Pourtant, l’inaptitude du salarié emporte l’application d’un régime protecteur qui oblige, notamment, l’employeur à rechercher (sauf exception) un poste de reclassement, ainsi qu’à payer une indemnité de licenciement doublée en cas de licenciement pour inaptitude d’origine professionnelle.
En admettant la possibilité de la conclusion d’une rupture conventionnelle, la Chambre sociale minimise ainsi le régime protecteur de l’inaptitude.
En l’absence de réponse claire de la Cour de cassation sur le sujet, les auteurs sont partagés quant à l’obligation, en cas de rupture conventionnelle avec un salarié inapte, de verser une indemnité au moins égale à l’indemnité spéciale de licenciement, prévue par l’article 1226-14 du Code du travail.
Le versement de l’indemnité doublée est toutefois conseillé, en l’absence de décision de la Cour de cassation, sous peine de voir le salarié invoqué un vice du consentement du fait d’une potentielle manœuvre dolosive de l’employeur voulant échapper aux règles protectrices.
A défaut de verser l’indemnité doublée, il semblerait nécessaire, a minima, que l’employeur informe le salarié de ce droit afin que ce dernier prenne sa décision en toute connaissance de cause.
Enfin, le salarié, du fait de son inaptitude, pourrait user de son état de santé pour alléguer une absence de consentement ou un consentement vicié.
La prudence parait donc de mise !
Dans le même sens, une convention de rupture peut être conclue dans un contexte de harcèlement moral.
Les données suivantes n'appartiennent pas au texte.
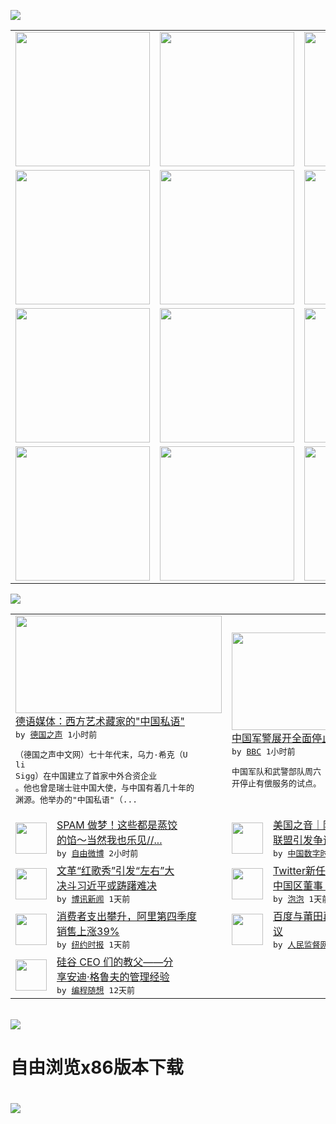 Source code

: 

<a href="https://github.com/greatfire/z/raw/master/FreeBrowser.apk"><img src="https://raw.githubusercontent.com/greatfire/wiki/master/x/header.png" /></a><table><tr><td width="262" align="center" valign="center"><a href="https://github.com/greatfire/wiki/wiki/nyt" title="纽约时报中文网 国际纵览"><img src="https://raw.githubusercontent.com/greatfire/wiki/master/x/nyt_flag.png" width="215"/></a></td><td width="262" align="center" valign="center"><a href="https://github.com/greatfire/wiki/wiki/dw" title=""><img src="https://raw.githubusercontent.com/greatfire/wiki/master/x/dw_flag.png" width="215"/></a></td><td width="262" align="center" valign="center"><a href="https://github.com/greatfire/wiki/wiki/rmjd" title=""><img src="https://raw.githubusercontent.com/greatfire/wiki/master/x/rmjd_flag.png" width="215"/></a></td></tr><tr><td width="262" align="center" valign="center"><a href="https://github.com/paopaonetizen/website" title="泡泡 - 未经审查的互联网信息"><img src="https://raw.githubusercontent.com/greatfire/wiki/master/x/pp_flag.png" width="215"/></a></td><td width="262" align="center" valign="center"><a href="https://github.com/getlantern/mirror" title="以及自由微博和GreatFire.org官方中文论坛"><img src="https://raw.githubusercontent.com/greatfire/wiki/master/x/lantern_flag.png" width="215"/></a></td><td width="262" align="center" valign="center"><a href="https://github.com/cdtmirrors/m/" title=""><img src="https://raw.githubusercontent.com/greatfire/wiki/master/x/cdt_flag.png" width="215"/></a></td></tr><tr><td width="262" align="center" valign="center"><a href="https://github.com/program-think/blog" title="编程随想的博客"><img src="https://raw.githubusercontent.com/greatfire/wiki/master/x/pt_flag.png" width="215"/></a></td><td width="262" align="center" valign="center"><a href="https://github.com/greatfire/wiki/wiki/bbc" title=""><img src="https://raw.githubusercontent.com/greatfire/wiki/master/x/bbc_flag.png" width="215"/></a></td><td width="262" align="center" valign="center"><a href="https://github.com/freeweibo/s" title="自由微博 - 匿名和不受屏蔽的新浪微博搜索"><img src="https://raw.githubusercontent.com/greatfire/wiki/master/x/fw_flag.png" width="215"/></a></td></tr><tr><td width="262" align="center" valign="center"><a href="https://github.com/greatfire/wiki/wiki/google" title=""><img src="https://raw.githubusercontent.com/greatfire/wiki/master/x/google_flag.png" width="215"/></a></td><td width="262" align="center" valign="center"><a href="https://github.com/bxnews/boxun" title=""><img src="https://raw.githubusercontent.com/greatfire/wiki/master/x/bx_flag.png" width="215"/></a></td><td width="262" align="center" valign="center"><a href="https://github.com/greatfire/wiki/wiki/open-source" title="欢迎访问GreatFire.org开发者项目网站"><img src="https://raw.githubusercontent.com/greatfire/wiki/master/x/open-source_flag.png" width="215"/></a></td></tr></table><img src="https://raw.githubusercontent.com/greatfire/wiki/master/x/newsfeed text.png" /><table cols="4"><tr><td colspan="2" width="380"><a href="http://dw.com/p/1IjeJ?maca=chi-GK-text-greatfire-all-chinese-15625-xml-mrss"><img src="http://www.dw.com/image/0,,18679141_302,00.jpg" width="330" height="156"/></a></br><a href="http://dw.com/p/1IjeJ?maca=chi-GK-text-greatfire-all-chinese-15625-xml-mrss">德语媒体：西方艺术藏家的"中国私语"</a></br><kbd> by <a href="http://dw.de">德国之声</a> 1小时前 </kbd></br><pre>（德国之声中文网）七十年代末，乌力·希克（U<br/>li Sigg）在中国建立了首家中外合资企业<br/>。他也曾是瑞士驻中国大使，与中国有着几十年的<br/>渊源。他举办的"中国私语"（...</pre></td><td colspan="2" width="380"><a href="http://www.bbc.com/zhongwen/simp/china/2016/05/160507_china_military_services"><img src="http://a.files.bbci.co.uk/worldservice/live/assets/images/2015/01/19/150119214919_china_hospital_144x81_ap_nocredit.jpg" width="330" height="156"/></a></br><a href="http://www.bbc.com/zhongwen/simp/china/2016/05/160507_china_military_services">中国军警展开全面停止有偿服务试点</a></br><kbd> by <a href="http://www.bbc.co.uk/zhongwen/simp">BBC</a> 1小时前 </kbd></br><pre>中国军队和武警部队周六（5月7日）开始全面展<br/>开停止有偿服务的试点。</pre></td></tr><tr><td><img src="https://raw.githubusercontent.com/greatfire/wiki/master/x/fw_logo.png" width="50" height="50"/></td><td width="280"><a href="https://freeweibo.com/weibo/3972612801002880">SPAM 做梦！这些都是蒸饺<br/>的馅～当然我也乐见//...</a></br><kbd> by <a href="https://freeweibo.com/">自由微博</a> 2小时前 </kbd></td><td><img src="http://i1.wp.com/chinadigitaltimes.net/chinese/files/2016/05/BC36B172-22F4-461F-A6D9-0440D1354EF3_w640_r1_s.jpg?resize=585%2C329" width="50" height="50"/></td><td width="280"><a href="http://feedproxy.google.com/~r/chinadigitaltimes/IyPt/~3/-hrReGmvo18/">美国之音｜阿里加入国际反假货<br/>联盟引发争议</a></br><kbd> by <a href="http://chinadigitaltimes.net/chinese/">中国数字时代</a> 9小时前 </kbd></td></tr><tr><td><img src="http://www.boxun.com/news/images/2016/05/201605071738china1.jpg" width="50" height="50"/></td><td width="280"><a href="http://www.boxun.com/news/gb/china/2016/05/201605071738.shtml">文革“红歌秀”引发“左右”大<br/>决斗习近平或踌躇难决</a></br><kbd> by <a href="http://www.boxun.com">博讯新闻</a> 1天前 </kbd></td><td><img src="https://pao-pao.net/sites/pao-pao.net/files/styles/large/public/tu_1.png?itok=78Hu4d10" width="50" height="50"/></td><td width="280"><a href="https://pao-pao.net/article/690">Twitter新任共军经历的<br/>中国区董事 中文用户需...</a></br><kbd> by <a href="https://pao-pao.net">泡泡</a> 1天前 </kbd></td></tr><tr><td><img src="https://static01.nyt.com/images/2016/05/06/business/06alibaba/06alibaba-articleLarge.jpg" width="50" height="50"/></td><td width="280"><a href="https://d7odklm2qes9e.cloudfront.net/technology/20160506/t06alibaba/">消费者支出攀升，阿里第四季度<br/>销售上涨39%</a></br><kbd> by <a href="http://m.cn.nytimes.com/">纽约时报</a> 1天前 </kbd></td><td><img src="https://raw.githubusercontent.com/greatfire/wiki/master/x/rmjd_logo.png" width="50" height="50"/></td><td width="280"><a href="http://www.rmjdw.com//jiaodianwangtan/20160502/15528.html">百度与莆田再陷“虚假广告”争<br/>议 </a></br><kbd> by <a href="http://www.rmjdw.com/">人民监督网</a> 5天前 </kbd></td></tr><tr><td><img src="https://lh3.googleusercontent.com/sMUbBGt-8JQpr_t2wogfT7BYFCdefXSgRC9jTjI2qgBafnr-rGigfkDtOFi1M1SUGdbCC2_nOXUzp-QGv5t5FtDlrsVfYlxliT6cDvuSeTcpRLJJm3QoYtY4GTgUslBVboo8MCcPzLU" width="50" height="50"/></td><td width="280"><a href="http://feedproxy.google.com/~r/programthink/~3/drmgGUT99k4/Andy-Grove-Quotes-on-Leadership.html">硅谷 CEO 们的教父——分<br/>享安迪·格鲁夫的管理经验</a></br><kbd> by <a href="http://program-think.blogspot.com">编程随想</a> 12天前 </kbd></td></table></br><a href="https://github.com/greatfire/z/raw/master/FreeBrowser.apk"><img src="https://raw.githubusercontent.com/greatfire/wiki/master/x/download app.png" /></a><h1>自由浏览x86版本下载<h1><a href="https://github.com/greatfire/z/raw/master/FreeBrowser-x86.apk"><img src="https://raw.githubusercontent.com/greatfire/images/master/fb86.qr.png" /></a>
Elle ne pourra être annulée que si le salarié rapporte la preuve que le contexte a vicié son consentement7.
Ainsi, la Cour de cassation maintient sa position ferme selon laquelle seule la preuve d’une fraude ou d’un vice du consentement peut conduire à l’annulation de la rupture conventionnelle.
Au-delà de cette appréciation jurisprudentielle très libéralisée de la rupture conventionnelle, la Cour de cassation s’attache à définir les règles de procédures substantielles qui entraine, de facto, la nullité de la Convention de rupture.
UN MODE DE RUPTURE LIBERALISE MAIS ENCADRE
Quelques dispositions procédurales qui semblent essentielles, à la fois à l’administration pour homologuer la convention de rupture mais également à la Chambre sociale de la Cour de cassation pour en assurer la validité.
Le respect du délai de rétractation
Pour rappel, en application de l’article L. 1237-13 du Code du travail, à compter de la date de signature de la convention de rupture, s’ouvre un délai de rétractation de 15 jours calendaires pour les deux parties.
Le respect du délai de rétractation, semble être, pour la Cour de cassation, la règle procédurale majeure de la rupture conventionnelle. En effet, c’est ce dernier qui permet d’assurer le consentement libre et éclairé du salarié.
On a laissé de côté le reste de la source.